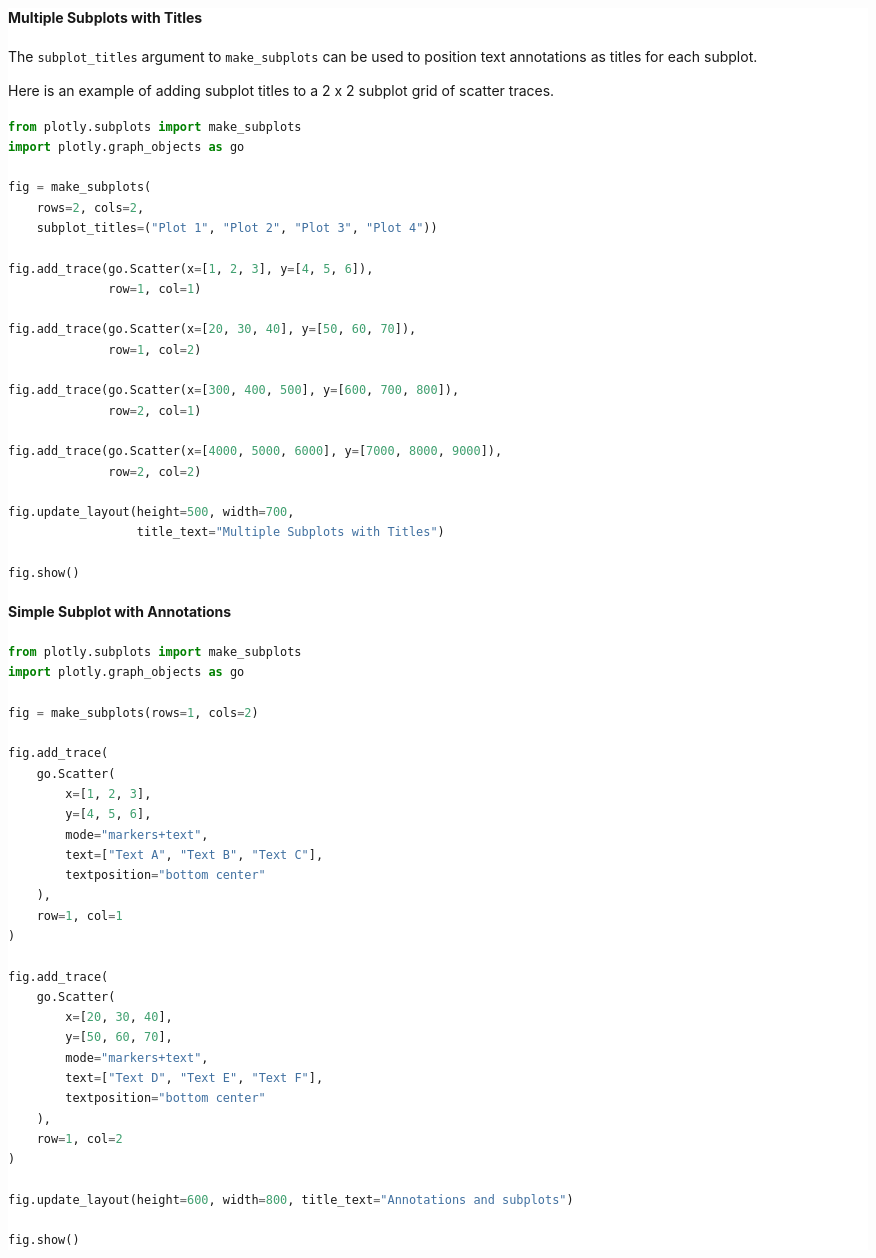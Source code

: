 #### Multiple Subplots with Titles
The `subplot_titles` argument to `make_subplots` can be used to position text annotations as titles for each subplot.

Here is an example of adding subplot titles to a 2 x 2 subplot grid of scatter traces.

```python
from plotly.subplots import make_subplots
import plotly.graph_objects as go

fig = make_subplots(
    rows=2, cols=2,
    subplot_titles=("Plot 1", "Plot 2", "Plot 3", "Plot 4"))

fig.add_trace(go.Scatter(x=[1, 2, 3], y=[4, 5, 6]),
              row=1, col=1)

fig.add_trace(go.Scatter(x=[20, 30, 40], y=[50, 60, 70]),
              row=1, col=2)

fig.add_trace(go.Scatter(x=[300, 400, 500], y=[600, 700, 800]),
              row=2, col=1)

fig.add_trace(go.Scatter(x=[4000, 5000, 6000], y=[7000, 8000, 9000]),
              row=2, col=2)

fig.update_layout(height=500, width=700,
                  title_text="Multiple Subplots with Titles")

fig.show()
```

#### Simple Subplot with Annotations

```python
from plotly.subplots import make_subplots
import plotly.graph_objects as go

fig = make_subplots(rows=1, cols=2)

fig.add_trace(
    go.Scatter(
        x=[1, 2, 3],
        y=[4, 5, 6],
        mode="markers+text",
        text=["Text A", "Text B", "Text C"],
        textposition="bottom center"
    ),
    row=1, col=1
)

fig.add_trace(
    go.Scatter(
        x=[20, 30, 40],
        y=[50, 60, 70],
        mode="markers+text",
        text=["Text D", "Text E", "Text F"],
        textposition="bottom center"
    ),
    row=1, col=2
)

fig.update_layout(height=600, width=800, title_text="Annotations and subplots")

fig.show()
```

§ Task statement
Scan the material above for lines holding the string "with" and copy those lines.

§ Answer box
: #### Multiple Subplots with Titles
                  title_text="Multiple Subplots with Titles")
#### Simple Subplot with Annotations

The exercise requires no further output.